Problem to solve — Give back an exact copy of the entries beneath, minus the pictures.
*** Block opens ***
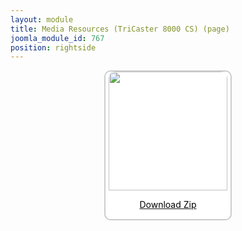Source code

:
 ```yaml
---
layout: module
title: Media Resources (TriCaster 8000 CS) (page)
joomla_module_id: 767
position: rightside
---
```

<div align="center" style="margin-bottom: 20px;"><a href="/images/media-resources/TriCaster8000CS.zip">
<div align="center" style="max-width: 200px; border-style: solid; border-width: 2px; border-color: #cccccc; border-radius: 10px; background-color: #ffffff;"><img src="{{"images/media-resources/img/tricaster8000cs.jpg" | cdn }}" style="width: 190px; border-radius: 10px 10px 0px 0px;" class="img-responsive" />
<p style="line-height: 1.3em; color: #000000;">Download Zip</p>
</div>
</a>
</div>
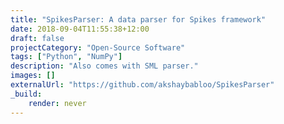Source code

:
 ```yaml
---
title: "SpikesParser: A data parser for Spikes framework"
date: 2018-09-04T11:55:38+12:00
draft: false
projectCategory: "Open-Source Software"
tags: ["Python", "NumPy"]
description: "Also comes with SML parser."
images: []
externalUrl: "https://github.com/akshaybabloo/SpikesParser"
_build:
    render: never
---
```

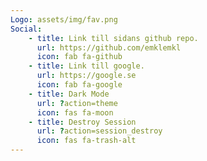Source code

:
 ```yaml
---
Logo: assets/img/fav.png
Social:
    - title: Link till sidans github repo.
      url: https://github.com/emklemkl
      icon: fab fa-github
    - title: Link till google.
      url: https://google.se
      icon: fab fa-google
    - title: Dark Mode
      url: ?action=theme
      icon: fas fa-moon
    - title: Destroy Session
      url: ?action=session_destroy
      icon: fas fa-trash-alt
---
```

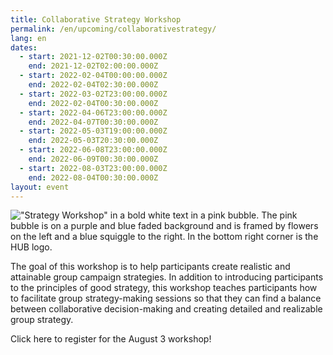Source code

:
 ```yaml
---
title: Collaborative Strategy Workshop
permalink: /en/upcoming/collaborativestrategy/
lang: en
dates:
  - start: 2021-12-02T00:30:00.000Z
    end: 2021-12-02T02:00:00.000Z
  - start: 2022-02-04T00:00:00.000Z
    end: 2022-02-04T02:30:00.000Z
  - start: 2022-03-02T23:00:00.000Z
    end: 2022-02-04T00:30:00.000Z
  - start: 2022-04-06T23:00:00.000Z
    end: 2022-04-07T00:30:00.000Z
  - start: 2022-05-03T19:00:00.000Z
    end: 2022-05-03T20:30:00.000Z
  - start: 2022-06-08T23:00:00.000Z
    end: 2022-06-09T00:30:00.000Z
  - start: 2022-08-03T23:00:00.000Z
    end: 2022-08-04T00:30:00.000Z
layout: event
---
```

!["Strategy Workshop" in a bold white text in a pink bubble. The pink bubble is on a purple and blue faded background and is framed by flowers on the left and a blue squiggle to the right. In the bottom right corner is the HUB logo.](/media/collaborative_strategy_workshop.png "Collaborative Strategy Workshop")

The goal of this workshop is to help participants create realistic and attainable group campaign strategies. In addition to introducing participants to the principles of good strategy, this workshop teaches participants how to facilitate group strategy-making sessions so that they can find a balance between collaborative decision-making and creating detailed and realizable group strategy.[](https://us02web.zoom.us/meeting/register/tZcrd-igrj8jHdDt23s0ghqOvTb8-Hbk4K_S)

[](https://us02web.zoom.us/meeting/register/tZAlcO2vqzsoG92Cwe8IHkIZdB4-MOWA-cwk)Click here to register for the August 3 workshop!
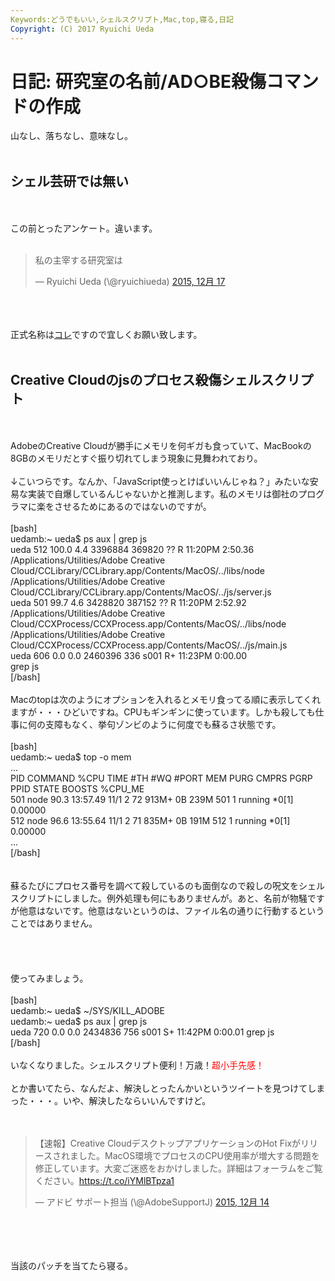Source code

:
 ```yaml
---
Keywords:どうでもいい,シェルスクリプト,Mac,top,寝る,日記
Copyright: (C) 2017 Ryuichi Ueda
---
```

# 日記: 研究室の名前/AD○BE殺傷コマンドの作成
山なし、落ちなし、意味なし。<br />
<br />
<h2>シェル芸研では無い</h2><br />
<br />
この前とったアンケート。違います。<br />
<br />
<blockquote class="twitter-tweet" lang="ja"><p lang="ja" dir="ltr">私の主宰する研究室は</p>&mdash; Ryuichi Ueda (\@ryuichiueda) <a href="https://twitter.com/ryuichiueda/status/677502473729212416">2015, 12月 17</a></blockquote><br />
<script async src="//platform.twitter.com/widgets.js" charset="utf-8"></script><br />
<br />
正式名称は<a href="https://lab.ueda.asia/" target="_blank">コレ</a>ですので宜しくお願い致します。<br />
<br />
<h2>Creative Cloudのjsのプロセス殺傷シェルスクリプト</h2><br />
<br />
AdobeのCreative Cloudが勝手にメモリを何ギガも食っていて、MacBookの8GBのメモリだとすぐ振り切れてしまう現象に見舞われており。<br />
<br />
↓こいつらです。なんか、「JavaScript使っとけばいいんじゃね？」みたいな安易な実装で自爆しているんじゃないかと推測します。私のメモリは御社のプログラマに楽をさせるためにあるのではないのですが。<br />
<br />
[bash]<br />
uedamb:~ ueda$ ps aux | grep js<br />
ueda 512 100.0 4.4 3396884 369820 ?? R 11:20PM 2:50.36 <br />
/Applications/Utilities/Adobe Creative <br />
Cloud/CCLibrary/CCLibrary.app/Contents/MacOS/../libs/node <br />
/Applications/Utilities/Adobe Creative <br />
Cloud/CCLibrary/CCLibrary.app/Contents/MacOS/../js/server.js<br />
ueda 501 99.7 4.6 3428820 387152 ?? R 11:20PM 2:52.92 <br />
/Applications/Utilities/Adobe Creative <br />
Cloud/CCXProcess/CCXProcess.app/Contents/MacOS/../libs/node <br />
/Applications/Utilities/Adobe Creative <br />
Cloud/CCXProcess/CCXProcess.app/Contents/MacOS/../js/main.js<br />
ueda 606 0.0 0.0 2460396 336 s001 R+ 11:23PM 0:00.00 <br />
grep js<br />
[/bash]<br />
<br />
Macのtopは次のようにオプションを入れるとメモリ食ってる順に表示してくれますが・・・ひどいですね。CPUもギンギンに使っています。しかも殺しても仕事に何の支障もなく、挙句ゾンビのように何度でも蘇るさ状態です。<br />
<br />
[bash]<br />
uedamb:~ ueda$ top -o mem<br />
...<br />
PID COMMAND %CPU TIME #TH #WQ #PORT MEM PURG CMPRS PGRP PPID STATE BOOSTS %CPU_ME<br />
501 node 90.3 13:57.49 11/1 2 72 913M+ 0B 239M 501 1 running *0[1] 0.00000<br />
512 node 96.6 13:55.64 11/1 2 71 835M+ 0B 191M 512 1 running *0[1] 0.00000<br />
...<br />
[/bash]<br />
<br />
<br />
蘇るたびにプロセス番号を調べて殺しているのも面倒なので殺しの呪文をシェルスクリプトにしました。例外処理も何にもありませんが。あと、名前が物騒ですが他意はないです。他意はないというのは、ファイル名の通りに行動するということではありません。<br />
<br />
<script src="https://gist.github.com/ryuichiueda/d2c18dca992d446204aa.js"></script><br />
<br />
<br />
使ってみましょう。<br />
<br />
[bash]<br />
uedamb:~ ueda$ ~/SYS/KILL_ADOBE <br />
uedamb:~ ueda$ ps aux | grep js<br />
ueda 720 0.0 0.0 2434836 756 s001 S+ 11:42PM 0:00.01 grep js<br />
[/bash]<br />
<br />
いなくなりました。シェルスクリプト便利！万歳！<span style="color:red">超小手先感！</span><br />
<br />
とか書いてたら、なんだよ、解決しとったんかいというツイートを見つけてしまった・・・。いや、解決したならいいんですけど。<br />
<br />
<br />
<blockquote class="twitter-tweet" lang="ja"><p lang="ja" dir="ltr">【速報】Creative CloudデスクトップアプリケーションのHot Fixがリリースされました。MacOS環境でプロセスのCPU使用率が増大する問題を修正しています。大変ご迷惑をおかけしました。詳細はフォーラムをご覧ください。<a href="https://t.co/iYMlBTpza1">https://t.co/iYMlBTpza1</a></p>&mdash; アドビ サポート担当 (\@AdobeSupportJ) <a href="https://twitter.com/AdobeSupportJ/status/676210177289269249">2015, 12月 14</a></blockquote><br />
<script async src="//platform.twitter.com/widgets.js" charset="utf-8"></script><br />
<br />
<br />
当該のパッチを当てたら寝る。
*** Block closes ***
Expected output —
Source code

:
 ```yaml
---
layout: module
title: Media Resources (TriCaster 8000 CS) (page)
joomla_module_id: 767
position: rightside
---
```

<div align="center" style="margin-bottom: 20px;"><a href="/images/media-resources/TriCaster8000CS.zip">
<div align="center" style="max-width: 200px; border-style: solid; border-width: 2px; border-color: #cccccc; border-radius: 10px; background-color: #ffffff;"><img src="{{"images/media-resources/img/tricaster8000cs.jpg" | cdn }}" style="width: 190px; border-radius: 10px 10px 0px 0px;" class="img-responsive" />
<p style="line-height: 1.3em; color: #000000;">Download Zip</p>
</div>
</a>
</div>
Source code

:
 ```yaml
---
title: "SpikesParser: A data parser for Spikes framework"
date: 2018-09-04T11:55:38+12:00
draft: false
projectCategory: "Open-Source Software"
tags: ["Python", "NumPy"]
description: "Also comes with SML parser."
images: []
externalUrl: "https://github.com/akshaybabloo/SpikesParser"
_build:
    render: never
---
```

Source code

:
 ```yaml
---
Logo: assets/img/fav.png
Social:
    - title: Link till sidans github repo.
      url: https://github.com/emklemkl
      icon: fab fa-github
    - title: Link till google.
      url: https://google.se
      icon: fab fa-google
    - title: Dark Mode
      url: ?action=theme
      icon: fas fa-moon
    - title: Destroy Session
      url: ?action=session_destroy
      icon: fas fa-trash-alt
---
```

Source code

:
 ```yaml
---
title: Collaborative Strategy Workshop
permalink: /en/upcoming/collaborativestrategy/
lang: en
dates:
  - start: 2021-12-02T00:30:00.000Z
    end: 2021-12-02T02:00:00.000Z
  - start: 2022-02-04T00:00:00.000Z
    end: 2022-02-04T02:30:00.000Z
  - start: 2022-03-02T23:00:00.000Z
    end: 2022-02-04T00:30:00.000Z
  - start: 2022-04-06T23:00:00.000Z
    end: 2022-04-07T00:30:00.000Z
  - start: 2022-05-03T19:00:00.000Z
    end: 2022-05-03T20:30:00.000Z
  - start: 2022-06-08T23:00:00.000Z
    end: 2022-06-09T00:30:00.000Z
  - start: 2022-08-03T23:00:00.000Z
    end: 2022-08-04T00:30:00.000Z
layout: event
---
```

!["Strategy Workshop" in a bold white text in a pink bubble. The pink bubble is on a purple and blue faded background and is framed by flowers on the left and a blue squiggle to the right. In the bottom right corner is the HUB logo.](/media/collaborative_strategy_workshop.png "Collaborative Strategy Workshop")

The goal of this workshop is to help participants create realistic and attainable group campaign strategies. In addition to introducing participants to the principles of good strategy, this workshop teaches participants how to facilitate group strategy-making sessions so that they can find a balance between collaborative decision-making and creating detailed and realizable group strategy.[](https://us02web.zoom.us/meeting/register/tZcrd-igrj8jHdDt23s0ghqOvTb8-Hbk4K_S)

[](https://us02web.zoom.us/meeting/register/tZAlcO2vqzsoG92Cwe8IHkIZdB4-MOWA-cwk)Click here to register for the August 3 workshop!
Source code

:
 ```yaml
---
Keywords:どうでもいい,シェルスクリプト,Mac,top,寝る,日記
Copyright: (C) 2017 Ryuichi Ueda
---
```

# 日記: 研究室の名前/AD○BE殺傷コマンドの作成
山なし、落ちなし、意味なし。<br />
<br />
<h2>シェル芸研では無い</h2><br />
<br />
この前とったアンケート。違います。<br />
<br />
<blockquote class="twitter-tweet" lang="ja"><p lang="ja" dir="ltr">私の主宰する研究室は</p>&mdash; Ryuichi Ueda (\@ryuichiueda) <a href="https://twitter.com/ryuichiueda/status/677502473729212416">2015, 12月 17</a></blockquote><br />
<script async src="//platform.twitter.com/widgets.js" charset="utf-8"></script><br />
<br />
正式名称は<a href="https://lab.ueda.asia/" target="_blank">コレ</a>ですので宜しくお願い致します。<br />
<br />
<h2>Creative Cloudのjsのプロセス殺傷シェルスクリプト</h2><br />
<br />
AdobeのCreative Cloudが勝手にメモリを何ギガも食っていて、MacBookの8GBのメモリだとすぐ振り切れてしまう現象に見舞われており。<br />
<br />
↓こいつらです。なんか、「JavaScript使っとけばいいんじゃね？」みたいな安易な実装で自爆しているんじゃないかと推測します。私のメモリは御社のプログラマに楽をさせるためにあるのではないのですが。<br />
<br />
[bash]<br />
uedamb:~ ueda$ ps aux | grep js<br />
ueda 512 100.0 4.4 3396884 369820 ?? R 11:20PM 2:50.36 <br />
/Applications/Utilities/Adobe Creative <br />
Cloud/CCLibrary/CCLibrary.app/Contents/MacOS/../libs/node <br />
/Applications/Utilities/Adobe Creative <br />
Cloud/CCLibrary/CCLibrary.app/Contents/MacOS/../js/server.js<br />
ueda 501 99.7 4.6 3428820 387152 ?? R 11:20PM 2:52.92 <br />
/Applications/Utilities/Adobe Creative <br />
Cloud/CCXProcess/CCXProcess.app/Contents/MacOS/../libs/node <br />
/Applications/Utilities/Adobe Creative <br />
Cloud/CCXProcess/CCXProcess.app/Contents/MacOS/../js/main.js<br />
ueda 606 0.0 0.0 2460396 336 s001 R+ 11:23PM 0:00.00 <br />
grep js<br />
[/bash]<br />
<br />
Macのtopは次のようにオプションを入れるとメモリ食ってる順に表示してくれますが・・・ひどいですね。CPUもギンギンに使っています。しかも殺しても仕事に何の支障もなく、挙句ゾンビのように何度でも蘇るさ状態です。<br />
<br />
[bash]<br />
uedamb:~ ueda$ top -o mem<br />
...<br />
PID COMMAND %CPU TIME #TH #WQ #PORT MEM PURG CMPRS PGRP PPID STATE BOOSTS %CPU_ME<br />
501 node 90.3 13:57.49 11/1 2 72 913M+ 0B 239M 501 1 running *0[1] 0.00000<br />
512 node 96.6 13:55.64 11/1 2 71 835M+ 0B 191M 512 1 running *0[1] 0.00000<br />
...<br />
[/bash]<br />
<br />
<br />
蘇るたびにプロセス番号を調べて殺しているのも面倒なので殺しの呪文をシェルスクリプトにしました。例外処理も何にもありませんが。あと、名前が物騒ですが他意はないです。他意はないというのは、ファイル名の通りに行動するということではありません。<br />
<br />
<script src="https://gist.github.com/ryuichiueda/d2c18dca992d446204aa.js"></script><br />
<br />
<br />
使ってみましょう。<br />
<br />
[bash]<br />
uedamb:~ ueda$ ~/SYS/KILL_ADOBE <br />
uedamb:~ ueda$ ps aux | grep js<br />
ueda 720 0.0 0.0 2434836 756 s001 S+ 11:42PM 0:00.01 grep js<br />
[/bash]<br />
<br />
いなくなりました。シェルスクリプト便利！万歳！<span style="color:red">超小手先感！</span><br />
<br />
とか書いてたら、なんだよ、解決しとったんかいというツイートを見つけてしまった・・・。いや、解決したならいいんですけど。<br />
<br />
<br />
<blockquote class="twitter-tweet" lang="ja"><p lang="ja" dir="ltr">【速報】Creative CloudデスクトップアプリケーションのHot Fixがリリースされました。MacOS環境でプロセスのCPU使用率が増大する問題を修正しています。大変ご迷惑をおかけしました。詳細はフォーラムをご覧ください。<a href="https://t.co/iYMlBTpza1">https://t.co/iYMlBTpza1</a></p>&mdash; アドビ サポート担当 (\@AdobeSupportJ) <a href="https://twitter.com/AdobeSupportJ/status/676210177289269249">2015, 12月 14</a></blockquote><br />
<script async src="//platform.twitter.com/widgets.js" charset="utf-8"></script><br />
<br />
<br />
当該のパッチを当てたら寝る。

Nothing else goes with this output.